Keep connections strong
It used to be easy to keep employees connected and well informed within the four walls of our buildings. Now, we must take a more thoughtful approach.
- Communicate frequently: Share updates about the state of the credit union and celebrate the wins. Be sure to be transparent and proactively address any uncertainty with the economy or financial standing of the credit union.
- Utilize technology: Connect your workforce and encourage them to use the channel that will help them get the most accomplished. One note: be mindful of the exhaustion that comes from back-to-back video calls – it’s real, and many employees become fatigued.
- Connect employees and managers: Schedule frequent one-on-one meetings. A continuous feedback process with questions like, “How are things going?” or “What roadblocks can I remove for you?” provides opportunities for employees to share about themselves both personally and professionally. It’s critical that we embrace and welcome difficult conversations that may come to us from employees — we might be that one and only trusted person they’re willing to share with about work/life challenges right now.
Increase diversity and inclusion efforts
It should come as no surprise that a workplace culture that encourages community and feelings of camaraderie, inclusion and belonging benefits workers’ resilience.
- Connect employees in micro communities: Help build trusted relationships and provide ways to learn and support one another.
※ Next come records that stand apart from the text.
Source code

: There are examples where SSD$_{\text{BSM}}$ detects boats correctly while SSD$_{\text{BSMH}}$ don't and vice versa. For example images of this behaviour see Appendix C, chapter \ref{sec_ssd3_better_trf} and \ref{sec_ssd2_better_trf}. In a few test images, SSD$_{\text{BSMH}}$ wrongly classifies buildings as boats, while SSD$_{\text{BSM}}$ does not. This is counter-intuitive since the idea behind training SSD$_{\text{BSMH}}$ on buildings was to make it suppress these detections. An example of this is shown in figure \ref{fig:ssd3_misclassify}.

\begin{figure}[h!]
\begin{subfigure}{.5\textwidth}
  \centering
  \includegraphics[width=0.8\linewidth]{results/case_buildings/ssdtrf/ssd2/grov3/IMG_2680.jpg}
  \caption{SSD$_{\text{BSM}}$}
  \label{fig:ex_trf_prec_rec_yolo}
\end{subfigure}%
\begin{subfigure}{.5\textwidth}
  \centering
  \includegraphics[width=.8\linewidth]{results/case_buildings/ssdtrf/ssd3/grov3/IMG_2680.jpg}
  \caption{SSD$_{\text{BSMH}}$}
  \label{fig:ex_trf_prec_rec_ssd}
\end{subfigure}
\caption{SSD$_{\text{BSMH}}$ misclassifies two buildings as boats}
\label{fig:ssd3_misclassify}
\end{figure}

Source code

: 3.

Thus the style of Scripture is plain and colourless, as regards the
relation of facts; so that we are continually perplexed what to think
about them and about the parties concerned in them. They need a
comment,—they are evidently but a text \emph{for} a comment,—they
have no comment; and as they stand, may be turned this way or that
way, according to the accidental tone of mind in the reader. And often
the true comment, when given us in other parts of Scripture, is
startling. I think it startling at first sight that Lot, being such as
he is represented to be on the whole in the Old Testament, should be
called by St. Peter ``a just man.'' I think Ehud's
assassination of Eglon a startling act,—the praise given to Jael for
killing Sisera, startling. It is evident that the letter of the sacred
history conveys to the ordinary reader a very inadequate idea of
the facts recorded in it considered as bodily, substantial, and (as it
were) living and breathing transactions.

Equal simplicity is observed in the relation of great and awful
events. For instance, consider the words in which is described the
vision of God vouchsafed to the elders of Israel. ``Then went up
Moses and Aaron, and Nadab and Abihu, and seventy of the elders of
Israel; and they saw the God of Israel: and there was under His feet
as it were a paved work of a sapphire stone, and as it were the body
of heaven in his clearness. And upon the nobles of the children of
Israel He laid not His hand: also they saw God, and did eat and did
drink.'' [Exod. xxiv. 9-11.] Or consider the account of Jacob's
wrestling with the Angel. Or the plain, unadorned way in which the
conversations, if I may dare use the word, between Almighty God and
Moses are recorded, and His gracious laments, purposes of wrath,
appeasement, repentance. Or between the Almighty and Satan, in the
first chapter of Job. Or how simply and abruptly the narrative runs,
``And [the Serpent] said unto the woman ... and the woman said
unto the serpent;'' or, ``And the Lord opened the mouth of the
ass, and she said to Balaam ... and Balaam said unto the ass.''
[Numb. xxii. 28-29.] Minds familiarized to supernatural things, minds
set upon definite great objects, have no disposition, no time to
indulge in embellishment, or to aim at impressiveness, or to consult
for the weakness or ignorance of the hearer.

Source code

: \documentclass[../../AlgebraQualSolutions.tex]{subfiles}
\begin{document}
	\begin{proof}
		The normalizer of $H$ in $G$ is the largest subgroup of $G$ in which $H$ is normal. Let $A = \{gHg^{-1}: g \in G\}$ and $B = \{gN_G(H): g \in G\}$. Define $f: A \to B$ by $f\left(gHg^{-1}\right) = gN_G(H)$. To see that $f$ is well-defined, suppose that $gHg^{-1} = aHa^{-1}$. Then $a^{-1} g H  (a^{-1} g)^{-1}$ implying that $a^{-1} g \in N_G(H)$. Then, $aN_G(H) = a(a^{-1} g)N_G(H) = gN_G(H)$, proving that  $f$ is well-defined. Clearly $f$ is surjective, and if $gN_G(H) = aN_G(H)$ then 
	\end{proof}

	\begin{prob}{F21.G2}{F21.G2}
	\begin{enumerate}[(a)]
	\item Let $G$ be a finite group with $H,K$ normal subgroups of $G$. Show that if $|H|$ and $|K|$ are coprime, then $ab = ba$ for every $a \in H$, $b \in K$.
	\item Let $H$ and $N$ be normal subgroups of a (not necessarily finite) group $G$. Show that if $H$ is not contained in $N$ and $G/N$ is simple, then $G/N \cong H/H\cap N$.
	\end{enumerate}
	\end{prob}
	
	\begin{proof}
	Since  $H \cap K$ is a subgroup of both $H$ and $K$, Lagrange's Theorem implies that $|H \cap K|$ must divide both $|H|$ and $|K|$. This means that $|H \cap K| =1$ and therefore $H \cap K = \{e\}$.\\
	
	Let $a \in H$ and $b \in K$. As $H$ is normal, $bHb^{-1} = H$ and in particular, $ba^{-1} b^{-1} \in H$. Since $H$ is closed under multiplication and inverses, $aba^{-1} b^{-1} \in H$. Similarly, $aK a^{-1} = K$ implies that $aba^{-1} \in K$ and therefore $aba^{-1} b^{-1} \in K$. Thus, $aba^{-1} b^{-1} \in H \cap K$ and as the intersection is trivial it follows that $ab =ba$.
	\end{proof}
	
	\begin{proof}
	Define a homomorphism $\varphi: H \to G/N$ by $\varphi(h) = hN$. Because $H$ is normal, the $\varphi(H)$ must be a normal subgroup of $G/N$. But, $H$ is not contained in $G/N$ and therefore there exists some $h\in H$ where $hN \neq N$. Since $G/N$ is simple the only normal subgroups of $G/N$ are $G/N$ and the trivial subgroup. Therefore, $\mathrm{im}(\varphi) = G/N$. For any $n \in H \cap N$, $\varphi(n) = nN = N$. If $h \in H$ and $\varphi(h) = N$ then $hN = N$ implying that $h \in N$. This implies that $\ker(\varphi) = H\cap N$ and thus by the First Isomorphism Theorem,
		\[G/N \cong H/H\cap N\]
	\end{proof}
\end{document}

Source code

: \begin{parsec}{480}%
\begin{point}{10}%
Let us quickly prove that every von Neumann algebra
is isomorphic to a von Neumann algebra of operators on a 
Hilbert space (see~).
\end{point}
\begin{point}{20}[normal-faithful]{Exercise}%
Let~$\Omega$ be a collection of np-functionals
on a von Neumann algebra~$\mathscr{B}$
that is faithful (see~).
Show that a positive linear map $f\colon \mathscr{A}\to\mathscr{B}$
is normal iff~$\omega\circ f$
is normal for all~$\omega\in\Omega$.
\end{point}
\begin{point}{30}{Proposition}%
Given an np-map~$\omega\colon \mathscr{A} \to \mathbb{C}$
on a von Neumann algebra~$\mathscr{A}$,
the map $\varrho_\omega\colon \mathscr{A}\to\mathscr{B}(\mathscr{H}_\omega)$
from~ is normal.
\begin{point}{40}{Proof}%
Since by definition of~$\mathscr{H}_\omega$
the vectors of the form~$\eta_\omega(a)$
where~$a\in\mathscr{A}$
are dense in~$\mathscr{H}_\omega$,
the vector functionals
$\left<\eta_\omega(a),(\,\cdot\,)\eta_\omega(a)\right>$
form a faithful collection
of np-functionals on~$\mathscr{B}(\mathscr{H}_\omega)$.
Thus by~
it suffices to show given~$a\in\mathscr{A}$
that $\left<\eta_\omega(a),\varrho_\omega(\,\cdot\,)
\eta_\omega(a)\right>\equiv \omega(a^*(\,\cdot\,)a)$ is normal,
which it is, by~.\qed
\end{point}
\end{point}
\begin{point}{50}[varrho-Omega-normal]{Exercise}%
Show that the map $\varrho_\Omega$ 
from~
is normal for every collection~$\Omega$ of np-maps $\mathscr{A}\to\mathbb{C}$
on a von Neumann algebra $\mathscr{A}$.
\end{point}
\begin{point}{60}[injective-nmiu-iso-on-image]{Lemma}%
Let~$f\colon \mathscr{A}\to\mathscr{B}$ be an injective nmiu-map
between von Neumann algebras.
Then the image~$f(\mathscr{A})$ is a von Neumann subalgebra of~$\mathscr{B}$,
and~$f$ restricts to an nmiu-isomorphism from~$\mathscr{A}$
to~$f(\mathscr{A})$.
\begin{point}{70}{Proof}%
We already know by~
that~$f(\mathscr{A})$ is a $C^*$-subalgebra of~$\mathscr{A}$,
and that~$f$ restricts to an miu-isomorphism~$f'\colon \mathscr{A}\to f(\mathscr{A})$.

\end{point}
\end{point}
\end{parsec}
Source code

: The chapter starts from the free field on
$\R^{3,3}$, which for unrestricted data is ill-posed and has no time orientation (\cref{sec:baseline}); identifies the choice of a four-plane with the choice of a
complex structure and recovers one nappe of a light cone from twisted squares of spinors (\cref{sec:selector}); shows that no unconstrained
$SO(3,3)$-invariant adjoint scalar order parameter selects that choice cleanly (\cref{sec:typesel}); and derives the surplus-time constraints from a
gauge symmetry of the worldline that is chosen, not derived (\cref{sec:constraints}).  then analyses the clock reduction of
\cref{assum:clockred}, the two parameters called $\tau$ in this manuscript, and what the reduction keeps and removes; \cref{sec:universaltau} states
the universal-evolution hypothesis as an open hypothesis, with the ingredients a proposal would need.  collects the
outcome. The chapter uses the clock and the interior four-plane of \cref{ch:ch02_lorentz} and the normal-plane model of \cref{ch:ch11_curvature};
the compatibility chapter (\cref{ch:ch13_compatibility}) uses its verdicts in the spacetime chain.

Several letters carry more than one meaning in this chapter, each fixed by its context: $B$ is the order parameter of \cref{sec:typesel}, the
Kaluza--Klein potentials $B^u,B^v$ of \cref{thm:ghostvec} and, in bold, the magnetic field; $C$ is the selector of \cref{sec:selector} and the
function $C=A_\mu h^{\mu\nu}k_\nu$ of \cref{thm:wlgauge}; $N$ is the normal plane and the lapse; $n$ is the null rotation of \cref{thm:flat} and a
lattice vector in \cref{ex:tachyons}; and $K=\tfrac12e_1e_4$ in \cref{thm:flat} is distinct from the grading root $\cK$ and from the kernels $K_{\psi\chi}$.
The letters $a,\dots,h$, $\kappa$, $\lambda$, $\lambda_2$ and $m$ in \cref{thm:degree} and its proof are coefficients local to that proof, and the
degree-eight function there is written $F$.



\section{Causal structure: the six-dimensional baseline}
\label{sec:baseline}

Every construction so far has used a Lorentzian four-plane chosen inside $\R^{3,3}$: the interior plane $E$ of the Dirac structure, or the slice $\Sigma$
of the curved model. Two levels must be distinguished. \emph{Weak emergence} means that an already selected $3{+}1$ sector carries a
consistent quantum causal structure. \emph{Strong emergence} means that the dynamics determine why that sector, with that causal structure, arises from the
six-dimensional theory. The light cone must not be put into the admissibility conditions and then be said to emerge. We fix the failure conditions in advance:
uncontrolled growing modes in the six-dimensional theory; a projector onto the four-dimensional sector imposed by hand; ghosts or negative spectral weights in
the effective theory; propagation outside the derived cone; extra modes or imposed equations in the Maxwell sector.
As leaders, we’ve been talking about ways to make things better for working parents, so explore creating a group where parents would leverage their collective resources, learn from each other, and be there for each other.
- Friendships at work: We’re all familiar with the employee engagement question, “Do you have a best friend at work?” Cigna’s survey showed that more than four in ten full-time workers (44%) with a best friend at work are considered to have high resilience compared to just 23% of those who don’t have a best friend at work.
Our people need us to take action now, more than ever, to strengthen resiliency and ultimately help them live better lives. With only 40 percent of employees surveyed stating they’re highly resilient, that leaves a startling 60 percent of the population at risk of not being able to quickly recover from challenges and cope with adversity. Fortunately, there are ways to help employees (and ourselves) cultivate and maintain a sense of resilience, ultimately creating a more human workplace during these unprecedented times.